* _Brief_:
Restate every line of the material that follows, word for word.

* _Material shown_:
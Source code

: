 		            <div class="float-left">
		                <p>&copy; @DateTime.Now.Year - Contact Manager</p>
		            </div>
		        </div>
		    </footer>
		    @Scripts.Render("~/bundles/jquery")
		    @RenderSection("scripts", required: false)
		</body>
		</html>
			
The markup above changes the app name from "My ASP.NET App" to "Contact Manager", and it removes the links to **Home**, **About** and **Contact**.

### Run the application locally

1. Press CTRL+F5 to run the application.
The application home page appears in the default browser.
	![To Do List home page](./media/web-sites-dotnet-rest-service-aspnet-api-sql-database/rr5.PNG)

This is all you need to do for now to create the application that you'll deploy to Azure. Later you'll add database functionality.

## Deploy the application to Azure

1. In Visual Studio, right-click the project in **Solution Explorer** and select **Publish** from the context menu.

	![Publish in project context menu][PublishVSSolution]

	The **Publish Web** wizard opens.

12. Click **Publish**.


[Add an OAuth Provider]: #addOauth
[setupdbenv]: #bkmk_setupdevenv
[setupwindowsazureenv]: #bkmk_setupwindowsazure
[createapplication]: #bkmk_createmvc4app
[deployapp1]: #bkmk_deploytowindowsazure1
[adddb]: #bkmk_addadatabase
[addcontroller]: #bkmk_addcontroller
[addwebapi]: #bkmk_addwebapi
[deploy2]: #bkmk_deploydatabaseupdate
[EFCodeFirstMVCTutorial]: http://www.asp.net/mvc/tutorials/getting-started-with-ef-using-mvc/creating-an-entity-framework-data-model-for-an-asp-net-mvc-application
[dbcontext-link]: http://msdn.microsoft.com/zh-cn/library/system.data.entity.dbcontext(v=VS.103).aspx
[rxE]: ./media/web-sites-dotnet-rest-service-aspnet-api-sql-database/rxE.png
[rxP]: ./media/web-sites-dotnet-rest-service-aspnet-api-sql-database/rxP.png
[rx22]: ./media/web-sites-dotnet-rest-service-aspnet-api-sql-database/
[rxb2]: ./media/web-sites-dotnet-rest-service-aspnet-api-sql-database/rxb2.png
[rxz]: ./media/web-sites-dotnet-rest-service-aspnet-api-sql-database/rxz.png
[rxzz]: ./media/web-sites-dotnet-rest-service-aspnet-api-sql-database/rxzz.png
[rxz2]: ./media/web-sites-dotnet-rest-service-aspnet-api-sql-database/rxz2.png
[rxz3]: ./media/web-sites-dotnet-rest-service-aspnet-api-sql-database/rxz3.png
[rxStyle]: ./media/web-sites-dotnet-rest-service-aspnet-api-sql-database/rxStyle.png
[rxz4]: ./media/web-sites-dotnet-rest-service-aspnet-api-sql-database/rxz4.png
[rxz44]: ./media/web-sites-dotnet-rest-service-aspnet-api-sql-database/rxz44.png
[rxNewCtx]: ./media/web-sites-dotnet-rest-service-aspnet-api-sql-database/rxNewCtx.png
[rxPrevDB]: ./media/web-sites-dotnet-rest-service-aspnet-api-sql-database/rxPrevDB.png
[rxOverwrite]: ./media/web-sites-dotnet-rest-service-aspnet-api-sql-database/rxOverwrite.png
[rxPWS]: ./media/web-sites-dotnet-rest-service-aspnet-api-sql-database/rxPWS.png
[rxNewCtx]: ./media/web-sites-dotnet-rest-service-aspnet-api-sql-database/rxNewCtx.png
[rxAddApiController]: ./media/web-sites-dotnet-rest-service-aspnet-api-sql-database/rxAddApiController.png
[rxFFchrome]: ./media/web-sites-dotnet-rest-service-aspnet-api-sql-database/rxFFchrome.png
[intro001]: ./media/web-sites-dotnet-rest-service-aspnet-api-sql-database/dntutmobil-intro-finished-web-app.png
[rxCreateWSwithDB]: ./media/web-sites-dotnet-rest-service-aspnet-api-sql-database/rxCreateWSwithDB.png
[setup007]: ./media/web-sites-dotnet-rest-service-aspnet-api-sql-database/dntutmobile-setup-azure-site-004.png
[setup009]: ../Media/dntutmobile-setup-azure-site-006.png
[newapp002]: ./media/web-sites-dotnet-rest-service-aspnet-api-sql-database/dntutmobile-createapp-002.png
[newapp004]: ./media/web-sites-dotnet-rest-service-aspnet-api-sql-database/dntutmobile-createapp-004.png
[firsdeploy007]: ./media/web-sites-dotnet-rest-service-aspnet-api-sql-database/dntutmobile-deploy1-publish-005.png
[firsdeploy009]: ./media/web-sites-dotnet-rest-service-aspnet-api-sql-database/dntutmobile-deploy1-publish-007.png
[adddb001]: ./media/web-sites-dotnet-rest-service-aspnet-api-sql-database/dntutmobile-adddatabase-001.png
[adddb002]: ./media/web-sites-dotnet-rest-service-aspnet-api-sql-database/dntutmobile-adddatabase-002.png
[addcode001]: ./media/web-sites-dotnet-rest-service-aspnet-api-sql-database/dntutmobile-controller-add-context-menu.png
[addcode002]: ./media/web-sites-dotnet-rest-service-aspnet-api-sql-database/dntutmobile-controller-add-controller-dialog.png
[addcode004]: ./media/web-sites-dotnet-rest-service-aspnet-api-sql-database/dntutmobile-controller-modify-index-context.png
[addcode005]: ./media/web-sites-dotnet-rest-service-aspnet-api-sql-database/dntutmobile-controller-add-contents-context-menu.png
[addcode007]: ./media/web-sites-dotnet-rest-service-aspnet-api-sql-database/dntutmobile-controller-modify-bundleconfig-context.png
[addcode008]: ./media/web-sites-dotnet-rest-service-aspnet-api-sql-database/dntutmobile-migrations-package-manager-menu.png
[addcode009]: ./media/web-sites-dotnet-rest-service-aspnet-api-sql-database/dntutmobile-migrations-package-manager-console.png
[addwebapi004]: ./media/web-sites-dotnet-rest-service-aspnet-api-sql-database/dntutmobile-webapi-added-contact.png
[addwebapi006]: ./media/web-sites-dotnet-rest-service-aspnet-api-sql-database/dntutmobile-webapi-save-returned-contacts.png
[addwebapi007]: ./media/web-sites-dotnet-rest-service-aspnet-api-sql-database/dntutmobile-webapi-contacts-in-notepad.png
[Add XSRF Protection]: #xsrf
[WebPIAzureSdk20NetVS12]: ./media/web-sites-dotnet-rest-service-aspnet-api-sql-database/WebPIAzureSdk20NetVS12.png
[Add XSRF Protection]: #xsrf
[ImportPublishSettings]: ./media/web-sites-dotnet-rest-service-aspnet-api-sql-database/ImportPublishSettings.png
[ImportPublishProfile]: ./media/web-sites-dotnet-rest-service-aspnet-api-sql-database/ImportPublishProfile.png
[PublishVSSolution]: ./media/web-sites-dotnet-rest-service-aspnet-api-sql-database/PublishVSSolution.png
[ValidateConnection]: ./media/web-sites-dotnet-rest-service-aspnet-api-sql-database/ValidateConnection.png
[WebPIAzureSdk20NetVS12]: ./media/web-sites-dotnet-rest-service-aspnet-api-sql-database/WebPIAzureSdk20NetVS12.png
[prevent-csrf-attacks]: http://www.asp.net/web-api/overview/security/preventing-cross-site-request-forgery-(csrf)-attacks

* _Response box_:
Source code

: 		            <div class="float-left">
		                <p>&copy; @DateTime.Now.Year - Contact Manager</p>
		            </div>
		        </div>
		    </footer>
		    @Scripts.Render("~/bundles/jquery")
		    @RenderSection("scripts", required: false)
		</body>
		</html>
			
The markup above changes the app name from "My ASP.NET App" to "Contact Manager", and it removes the links to **Home**, **About** and **Contact**.

### Run the application locally

1. Press CTRL+F5 to run the application.
The application home page appears in the default browser.
	![To Do List home page](./media/web-sites-dotnet-rest-service-aspnet-api-sql-database/rr5.PNG)

This is all you need to do for now to create the application that you'll deploy to Azure. Later you'll add database functionality.

## Deploy the application to Azure

1. In Visual Studio, right-click the project in **Solution Explorer** and select **Publish** from the context menu.

	![Publish in project context menu][PublishVSSolution]

	The **Publish Web** wizard opens.

12. Click **Publish**.


[Add an OAuth Provider]: #addOauth
[setupdbenv]: #bkmk_setupdevenv
[setupwindowsazureenv]: #bkmk_setupwindowsazure
[createapplication]: #bkmk_createmvc4app
[deployapp1]: #bkmk_deploytowindowsazure1
[adddb]: #bkmk_addadatabase
[addcontroller]: #bkmk_addcontroller
[addwebapi]: #bkmk_addwebapi
[deploy2]: #bkmk_deploydatabaseupdate
[EFCodeFirstMVCTutorial]: http://www.asp.net/mvc/tutorials/getting-started-with-ef-using-mvc/creating-an-entity-framework-data-model-for-an-asp-net-mvc-application
[dbcontext-link]: http://msdn.microsoft.com/zh-cn/library/system.data.entity.dbcontext(v=VS.103).aspx
[rxE]: ./media/web-sites-dotnet-rest-service-aspnet-api-sql-database/rxE.png
[rxP]: ./media/web-sites-dotnet-rest-service-aspnet-api-sql-database/rxP.png
[rx22]: ./media/web-sites-dotnet-rest-service-aspnet-api-sql-database/
[rxb2]: ./media/web-sites-dotnet-rest-service-aspnet-api-sql-database/rxb2.png
[rxz]: ./media/web-sites-dotnet-rest-service-aspnet-api-sql-database/rxz.png
[rxzz]: ./media/web-sites-dotnet-rest-service-aspnet-api-sql-database/rxzz.png
[rxz2]: ./media/web-sites-dotnet-rest-service-aspnet-api-sql-database/rxz2.png
[rxz3]: ./media/web-sites-dotnet-rest-service-aspnet-api-sql-database/rxz3.png
[rxStyle]: ./media/web-sites-dotnet-rest-service-aspnet-api-sql-database/rxStyle.png
[rxz4]: ./media/web-sites-dotnet-rest-service-aspnet-api-sql-database/rxz4.png
[rxz44]: ./media/web-sites-dotnet-rest-service-aspnet-api-sql-database/rxz44.png
[rxNewCtx]: ./media/web-sites-dotnet-rest-service-aspnet-api-sql-database/rxNewCtx.png
[rxPrevDB]: ./media/web-sites-dotnet-rest-service-aspnet-api-sql-database/rxPrevDB.png
[rxOverwrite]: ./media/web-sites-dotnet-rest-service-aspnet-api-sql-database/rxOverwrite.png
[rxPWS]: ./media/web-sites-dotnet-rest-service-aspnet-api-sql-database/rxPWS.png
[rxNewCtx]: ./media/web-sites-dotnet-rest-service-aspnet-api-sql-database/rxNewCtx.png
[rxAddApiController]: ./media/web-sites-dotnet-rest-service-aspnet-api-sql-database/rxAddApiController.png
[rxFFchrome]: ./media/web-sites-dotnet-rest-service-aspnet-api-sql-database/rxFFchrome.png
[intro001]: ./media/web-sites-dotnet-rest-service-aspnet-api-sql-database/dntutmobil-intro-finished-web-app.png
[rxCreateWSwithDB]: ./media/web-sites-dotnet-rest-service-aspnet-api-sql-database/rxCreateWSwithDB.png
[setup007]: ./media/web-sites-dotnet-rest-service-aspnet-api-sql-database/dntutmobile-setup-azure-site-004.png
[setup009]: ../Media/dntutmobile-setup-azure-site-006.png
[newapp002]: ./media/web-sites-dotnet-rest-service-aspnet-api-sql-database/dntutmobile-createapp-002.png
[newapp004]: ./media/web-sites-dotnet-rest-service-aspnet-api-sql-database/dntutmobile-createapp-004.png
[firsdeploy007]: ./media/web-sites-dotnet-rest-service-aspnet-api-sql-database/dntutmobile-deploy1-publish-005.png
[firsdeploy009]: ./media/web-sites-dotnet-rest-service-aspnet-api-sql-database/dntutmobile-deploy1-publish-007.png
[adddb001]: ./media/web-sites-dotnet-rest-service-aspnet-api-sql-database/dntutmobile-adddatabase-001.png
[adddb002]: ./media/web-sites-dotnet-rest-service-aspnet-api-sql-database/dntutmobile-adddatabase-002.png
[addcode001]: ./media/web-sites-dotnet-rest-service-aspnet-api-sql-database/dntutmobile-controller-add-context-menu.png
[addcode002]: ./media/web-sites-dotnet-rest-service-aspnet-api-sql-database/dntutmobile-controller-add-controller-dialog.png
[addcode004]: ./media/web-sites-dotnet-rest-service-aspnet-api-sql-database/dntutmobile-controller-modify-index-context.png
[addcode005]: ./media/web-sites-dotnet-rest-service-aspnet-api-sql-database/dntutmobile-controller-add-contents-context-menu.png
[addcode007]: ./media/web-sites-dotnet-rest-service-aspnet-api-sql-database/dntutmobile-controller-modify-bundleconfig-context.png
[addcode008]: ./media/web-sites-dotnet-rest-service-aspnet-api-sql-database/dntutmobile-migrations-package-manager-menu.png
[addcode009]: ./media/web-sites-dotnet-rest-service-aspnet-api-sql-database/dntutmobile-migrations-package-manager-console.png
[addwebapi004]: ./media/web-sites-dotnet-rest-service-aspnet-api-sql-database/dntutmobile-webapi-added-contact.png
[addwebapi006]: ./media/web-sites-dotnet-rest-service-aspnet-api-sql-database/dntutmobile-webapi-save-returned-contacts.png
[addwebapi007]: ./media/web-sites-dotnet-rest-service-aspnet-api-sql-database/dntutmobile-webapi-contacts-in-notepad.png
[Add XSRF Protection]: #xsrf
[WebPIAzureSdk20NetVS12]: ./media/web-sites-dotnet-rest-service-aspnet-api-sql-database/WebPIAzureSdk20NetVS12.png
[Add XSRF Protection]: #xsrf
[ImportPublishSettings]: ./media/web-sites-dotnet-rest-service-aspnet-api-sql-database/ImportPublishSettings.png
[ImportPublishProfile]: ./media/web-sites-dotnet-rest-service-aspnet-api-sql-database/ImportPublishProfile.png
[PublishVSSolution]: ./media/web-sites-dotnet-rest-service-aspnet-api-sql-database/PublishVSSolution.png
[ValidateConnection]: ./media/web-sites-dotnet-rest-service-aspnet-api-sql-database/ValidateConnection.png
[WebPIAzureSdk20NetVS12]: ./media/web-sites-dotnet-rest-service-aspnet-api-sql-database/WebPIAzureSdk20NetVS12.png
[prevent-csrf-attacks]: http://www.asp.net/web-api/overview/security/preventing-cross-site-request-forgery-(csrf)-attacks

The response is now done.